Activation Functions

1 minute read

Published: March 13, 2024

激活函数（Activation Function），负责将神经元的输入映射到输出端，激活函数将神经网络中将输入信号的总和转换为输出信号。激活函数大多是非线性函数，才能将多层感知机的输出转换为非线性，使得神经网络可以任意逼近任何非线性函数，进而可以应用到众多的非线性模型中。

Sigmoid Family

$sigmoid(x) = \frac{1}{1+e^{-x}}$

Hard Sigmoid

Swish

$swish(x) = x\cdot sigmoid(x) = \frac{x}{1+e^{-x}}$

Maxout

ReLU Family (Rectified Linear Unit)

$ReLU(x) = max(0,x)$

Dying neuron
Handles the vanishing gradient issue
Cannot avoid exploding gradient issue

ELU

$ELU(x) = \left\{ \begin{aligned} x,\ if\ x\ \geq 0 \\ \alpha(e^x-1),\ x<0 \end{aligned} \right.$

Avoids dying neuron issue
Cannot avoid exploding gradient
Computational expensive (because of exponantial calculation)
$\alpha$ is an hyper-parameter (normally, $\alpha$ between 0.1 and 0.3)

Leaky ReLU

$LeakyReLU(x) = \left\{ \begin{aligned} x,\ if\ x\ \geq 0 \\ \alpha x,\ x<0 \end{aligned} \right.$

Avoids dying neuron issue
Not computational expensive
$\alpha$ is an hyper-parameter (normally, $\alpha$ between 0.1 and 0.3)
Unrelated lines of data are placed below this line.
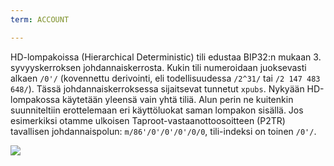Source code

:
 ```yaml
---
term: ACCOUNT

---
```

HD-lompakoissa (Hierarchical Deterministic) tili edustaa BIP32:n mukaan 3. syvyyskerroksen johdannaiskerrosta. Kukin tili numeroidaan juoksevasti alkaen `/0'/` (kovennettu derivointi, eli todellisuudessa `/2^31/` tai `/2 147 483 648/`). Tässä johdannaiskerroksessa sijaitsevat tunnetut `xpubs`. Nykyään HD-lompakossa käytetään yleensä vain yhtä tiliä. Alun perin ne kuitenkin suunniteltiin erottelemaan eri käyttöluokat saman lompakon sisällä. Jos esimerkiksi otamme ulkoisen Taproot-vastaanottoosoitteen (P2TR) tavallisen johdannaispolun: `m/86'/0'/0'/0'/0/0`, tili-indeksi on toinen `/0'/`.

![](../../dictionnaire/assets/17.webp)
SELU (Scaled Exponential Linear Units)

$SELU(x) = \left\{ \begin{aligned} \lambda x,\ if\ x\ \geq 0 \\ \lambda \alpha (e^x-1),\ x<0 \end{aligned} \right.$ $\alpha \approx 1.6733$, $\lambda \approx 1.0507$.

GELU (Gaussian Error Linear Unit)

$GELU(x) = xP(X\leq x) = x\Phi(x) = x\cdot\frac{1}{2}[1+erf(\frac{x}{\sqrt(2)})]$ if $X \sim \mathcal{N}(0,1)$.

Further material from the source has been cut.